Moreira Alves participou da consolidação do Supremo Tribunal Federal como controlador da constitucionalidade. Defendeu sempre que esse controle era político, pois estava determinado a analisar atos dos outros Poderes. Por isso, deveria ser excepcional.

O advogado Luís Roberto Barroso lembra como era restritiva a posição do ex-ministro sobre o acesso de entidades de classe e sindicatos ao Supremo por meio de Ação Direta de Inconstitucionalidade. “A perda de uma liderança que tinha uma visão mais tradicional talvez tenha permitido ao Supremo expandir a sua atuação.”

Foi Moreira Alves quem defendeu o conceito hoje tão enraizado na mente da magistratura de que não há hierarquia entre os direitos estabelecidos na Constituição. Ele foi decisivo na flexibilização do radicalismo do controle de constitucionalidade. Além dos extremos — lei constitucional e lei inconstitucional — defendeu um meio-termo, a condição de “ainda constitucional”. Por exemplo, quando defendeu que era constitucional a fixação do prazo dobrado para as Defensorias Públicas enquanto elas não estivessem bem estruturadas.

Gato por lebre

Aos 73 anos, Moreira Alves não parece se sentir confortável com o carimbo de conservador que sua atuação no Supremo lhe rendeu. O ex-ministro pode responder ao incômodo adjetivo com alguma das mudanças que provocou na Corte Suprema.

Moreira Alves defendeu a idéia de que lei ordinária não pode revogar lei complementar. Para ele, o que deve ser preservado é a natureza do conteúdo da legislação. Se este for ordinário, mesmo estando em lei complementar, pode ser revogado por lei ordinária.

Até hoje, a posição decisiva do ex-ministro não só se reflete na jurisprudência, como fincou suas raízes na legislação.

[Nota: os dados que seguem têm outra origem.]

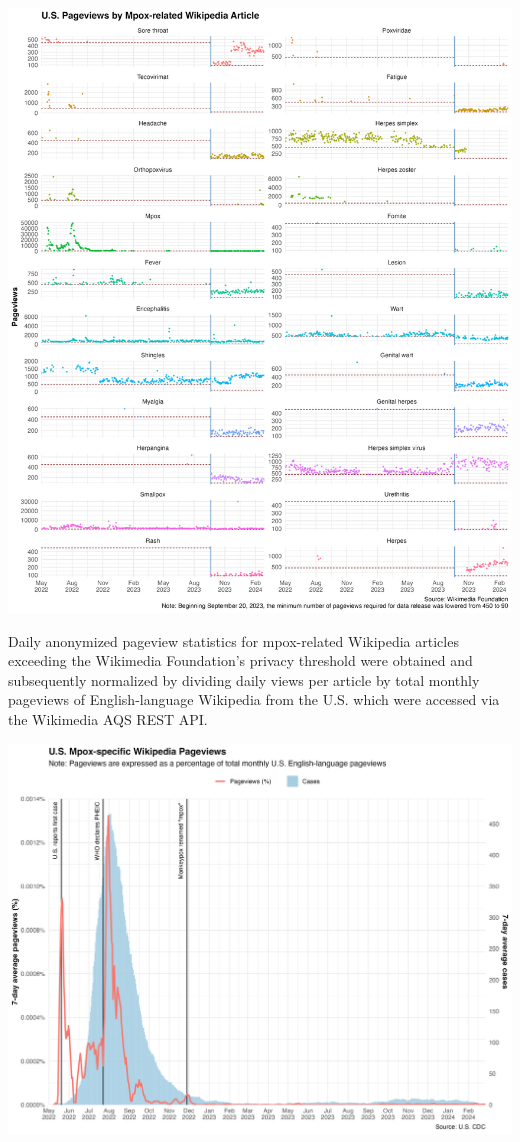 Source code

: \documentclass[
  12pt,
]{article}
\begin{document}
\includegraphics{images/pageviews-mpox-related.png}

Daily anonymized pageview statistics for mpox-related Wikipedia articles
exceeding the Wikimedia Foundation's privacy threshold were obtained and
subsequently normalized by dividing daily views per article by total
monthly pageviews of English-language Wikipedia from the U.S. which were
accessed via the Wikimedia AQS REST API.

\includegraphics{images/cases-&-pageviews-rolling-avg.png}\\
\end{document}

Especula-se que ele seja um dos autores do texto do projeto de lei que deu origem à Lei da Alienação Fiduciária. Ao equiparar o devedor de alienação fiduciária ao depositário infiel e, consequentemente, permitir também a prisão do primeiro, a legislação ampliou a esfera de alcance da prisão civil. A equiparação sempre foi fortemente defendida por Moreira Alves.

Mesmo assim, a primeira característica a que se associa o nome de Moreira Alves é o conservadorismo. Mas, talvez, esse estigma não seja de todo ruim. Basta mudar o foco. “O simples papel que Moreira Alves desenvolveu no controle de constitucionalidade parece suficiente para mostrar que não se tratava de um conservador no sentido vulgar do termo”, defende Gilmar Mendes, ministro do Supremo, amigo e discípulo de Moreira Alves e autor de Moreira Alves e o Controle da Constitucionalidade no Brasil. É só mudar a forma de enxergar seu trabalho.